Anyway, so this morning Gus and I went on a exhilarating pillow shopping adventure. Kohl’s first. We found a large soft furry cream colored pillow that makes me think of how clouds must feel. We took turns rubbing our noses into and giggling. We also found a Curious George friend and fell in love with him instantly. Oh, and a rug that now lives under my kitchen table that Jared will love because he loves me and I love it and this is how these things work.

Target next but not much to report other than my baby fell asleep in the carrier so I was left to roam for a good 45 minutes. And the miracle that even after a full 45 minutes of solitary shopping I left with only one thing. A photo album that will house my wedding photos.

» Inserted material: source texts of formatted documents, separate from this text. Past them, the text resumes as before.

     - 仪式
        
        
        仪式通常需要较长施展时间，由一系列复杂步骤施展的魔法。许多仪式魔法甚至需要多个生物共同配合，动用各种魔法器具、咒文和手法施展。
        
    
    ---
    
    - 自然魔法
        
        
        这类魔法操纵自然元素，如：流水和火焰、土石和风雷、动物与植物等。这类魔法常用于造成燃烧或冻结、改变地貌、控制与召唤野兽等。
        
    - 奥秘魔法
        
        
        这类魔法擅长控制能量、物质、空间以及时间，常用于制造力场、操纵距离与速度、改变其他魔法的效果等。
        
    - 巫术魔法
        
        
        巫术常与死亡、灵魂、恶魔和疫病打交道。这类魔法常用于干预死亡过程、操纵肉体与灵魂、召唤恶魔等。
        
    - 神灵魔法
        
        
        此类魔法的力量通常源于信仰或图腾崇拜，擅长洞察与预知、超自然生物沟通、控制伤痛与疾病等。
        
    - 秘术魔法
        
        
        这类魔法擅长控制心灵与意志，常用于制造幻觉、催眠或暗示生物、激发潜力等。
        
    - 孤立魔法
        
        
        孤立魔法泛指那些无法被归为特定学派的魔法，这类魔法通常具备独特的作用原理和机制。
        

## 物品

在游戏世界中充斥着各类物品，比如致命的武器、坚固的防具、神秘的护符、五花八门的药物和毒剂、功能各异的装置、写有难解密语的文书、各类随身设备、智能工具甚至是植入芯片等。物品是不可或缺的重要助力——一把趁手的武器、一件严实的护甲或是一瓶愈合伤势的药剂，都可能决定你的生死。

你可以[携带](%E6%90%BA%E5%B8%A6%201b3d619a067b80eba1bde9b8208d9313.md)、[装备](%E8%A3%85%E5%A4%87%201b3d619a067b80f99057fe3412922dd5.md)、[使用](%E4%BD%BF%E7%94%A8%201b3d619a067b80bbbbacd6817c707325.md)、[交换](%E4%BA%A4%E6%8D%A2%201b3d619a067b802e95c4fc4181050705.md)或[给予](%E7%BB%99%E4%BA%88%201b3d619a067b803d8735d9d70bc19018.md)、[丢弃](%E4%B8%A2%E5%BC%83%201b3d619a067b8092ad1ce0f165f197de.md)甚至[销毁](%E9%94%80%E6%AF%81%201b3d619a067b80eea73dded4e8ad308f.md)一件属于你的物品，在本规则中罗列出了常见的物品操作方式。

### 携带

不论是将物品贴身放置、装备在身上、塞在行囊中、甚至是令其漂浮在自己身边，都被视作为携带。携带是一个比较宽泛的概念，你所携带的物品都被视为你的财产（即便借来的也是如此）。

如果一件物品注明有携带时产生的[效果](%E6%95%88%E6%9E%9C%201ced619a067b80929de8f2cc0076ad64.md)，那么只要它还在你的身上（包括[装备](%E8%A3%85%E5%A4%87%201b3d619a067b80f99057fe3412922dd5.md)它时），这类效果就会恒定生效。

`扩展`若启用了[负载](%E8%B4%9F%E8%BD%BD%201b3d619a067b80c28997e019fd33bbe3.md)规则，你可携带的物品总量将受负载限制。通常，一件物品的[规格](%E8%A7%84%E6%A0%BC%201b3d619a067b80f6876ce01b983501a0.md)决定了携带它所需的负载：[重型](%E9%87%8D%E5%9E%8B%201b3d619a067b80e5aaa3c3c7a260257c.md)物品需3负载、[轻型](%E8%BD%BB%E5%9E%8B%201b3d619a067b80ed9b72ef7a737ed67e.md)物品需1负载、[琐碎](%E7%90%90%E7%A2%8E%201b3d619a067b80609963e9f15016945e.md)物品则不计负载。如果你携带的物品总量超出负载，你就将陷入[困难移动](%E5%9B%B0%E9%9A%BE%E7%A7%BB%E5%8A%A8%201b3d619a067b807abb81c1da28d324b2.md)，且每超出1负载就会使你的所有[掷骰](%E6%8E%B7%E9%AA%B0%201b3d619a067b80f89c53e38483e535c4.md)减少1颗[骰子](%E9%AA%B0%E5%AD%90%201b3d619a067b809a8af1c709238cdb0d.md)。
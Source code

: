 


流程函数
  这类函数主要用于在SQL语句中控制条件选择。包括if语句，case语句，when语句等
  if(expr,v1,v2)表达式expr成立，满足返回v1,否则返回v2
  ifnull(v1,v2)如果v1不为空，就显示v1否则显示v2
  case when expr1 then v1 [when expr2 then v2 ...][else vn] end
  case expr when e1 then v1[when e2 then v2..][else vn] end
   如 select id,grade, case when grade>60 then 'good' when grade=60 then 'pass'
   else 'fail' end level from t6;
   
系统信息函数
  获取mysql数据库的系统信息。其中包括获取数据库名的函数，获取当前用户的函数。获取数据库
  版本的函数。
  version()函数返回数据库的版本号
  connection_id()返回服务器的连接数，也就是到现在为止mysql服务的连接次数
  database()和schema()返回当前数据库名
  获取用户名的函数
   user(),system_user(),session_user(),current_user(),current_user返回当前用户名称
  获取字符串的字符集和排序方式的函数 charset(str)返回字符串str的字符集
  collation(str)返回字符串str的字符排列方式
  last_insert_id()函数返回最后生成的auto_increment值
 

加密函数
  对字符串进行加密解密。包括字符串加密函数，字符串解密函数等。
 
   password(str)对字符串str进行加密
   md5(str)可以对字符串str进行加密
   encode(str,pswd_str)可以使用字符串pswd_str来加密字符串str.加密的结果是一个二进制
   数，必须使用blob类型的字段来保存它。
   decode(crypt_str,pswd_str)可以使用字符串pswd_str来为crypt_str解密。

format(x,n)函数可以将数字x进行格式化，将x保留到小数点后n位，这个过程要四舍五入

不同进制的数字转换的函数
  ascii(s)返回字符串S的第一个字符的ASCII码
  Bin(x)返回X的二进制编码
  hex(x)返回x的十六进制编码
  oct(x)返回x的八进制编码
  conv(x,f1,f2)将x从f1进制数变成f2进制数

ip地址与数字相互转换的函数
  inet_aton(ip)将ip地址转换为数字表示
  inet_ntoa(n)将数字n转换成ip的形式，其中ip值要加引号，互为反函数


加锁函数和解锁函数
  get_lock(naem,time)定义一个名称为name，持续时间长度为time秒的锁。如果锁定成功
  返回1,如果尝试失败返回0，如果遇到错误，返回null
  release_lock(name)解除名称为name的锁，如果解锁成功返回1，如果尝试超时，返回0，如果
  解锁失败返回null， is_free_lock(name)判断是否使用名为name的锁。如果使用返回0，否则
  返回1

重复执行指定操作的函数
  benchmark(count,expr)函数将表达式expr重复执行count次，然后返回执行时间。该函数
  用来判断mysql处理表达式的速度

Heads up, when you get pregnant 3 months after marriage, things like printing/framing/photo albuming photos just don’t get done. And so two years in, I am looking through wedding photos thinking who are these perfectly coiffed babies with well rested eyes?

And this leaves us in the part of the adventure where we are driving away from Target and I am talking to Gus about such exciting things as he sporadically presses the paw of his musical lion, which I take as an encouraging “I hear ya, mom” and “uh huh” and the occasional “then what happened?”

That’s when we decide we should go to Lowe’s because I have never been to Lowe’s without my dad or my husband. And I am a mom now! And if I can’t walk into Lowe’s and know what’s what well then! So to Lowe’s we go. And don’t you know it, I do not know what’s what at Lowe’s! I head in fast and quick because thats how people walk at Lowe’s. And before I know it there are like 3 of these Lowe’s professional sorts behind me. Ya know, your typical hard-hatted contractor type or maybe just somepeople’s dads.
So, these guys are barreling through knowing exactly which aisles they are headed. And I stop to browse an end cap when one of the guys huffs his breath at me, shakes his head, and speed walks around me. He has a measuring tape attached to his hip.

So, while at the Lowe’s, I pick up three cans of spray paint. And head to the Garden Center to talk to the plants. I ponder buying a plant or at least instagramming one. All the while my toddler baby gives me this look like “you can’t handle a plant”.
He’s right.
So I leave the plants. Uninstagrammed. And purchase my spray paint.

*here lies the uninstagrammed photo of a pretty plant that surely would not have faired well at my house. good looking out, Gus.*

Last stop. Good ol’ TJ Maxx where I feel much more at home. I find another throw pillow. It is canvas and has a bird and you know, when cluelessly decorating, you should just put a bird on it. So there’s that. There was also the purchase of a candle that I smelled and never didn’t want to not smell.
Are you following all of this?

Finally we head home, and I plop my new pillows on my sofa and WahBam! Mama did good.
And that’s the tale of how my steal of a sofa was saved by a couple of throw pillows. Plus some other long winded jargon.

Tune in next week, when I give you the play by play of me renting a redbox. Just kidding.

This just in: Jared doesn’t mind egg in his salad. The more you know.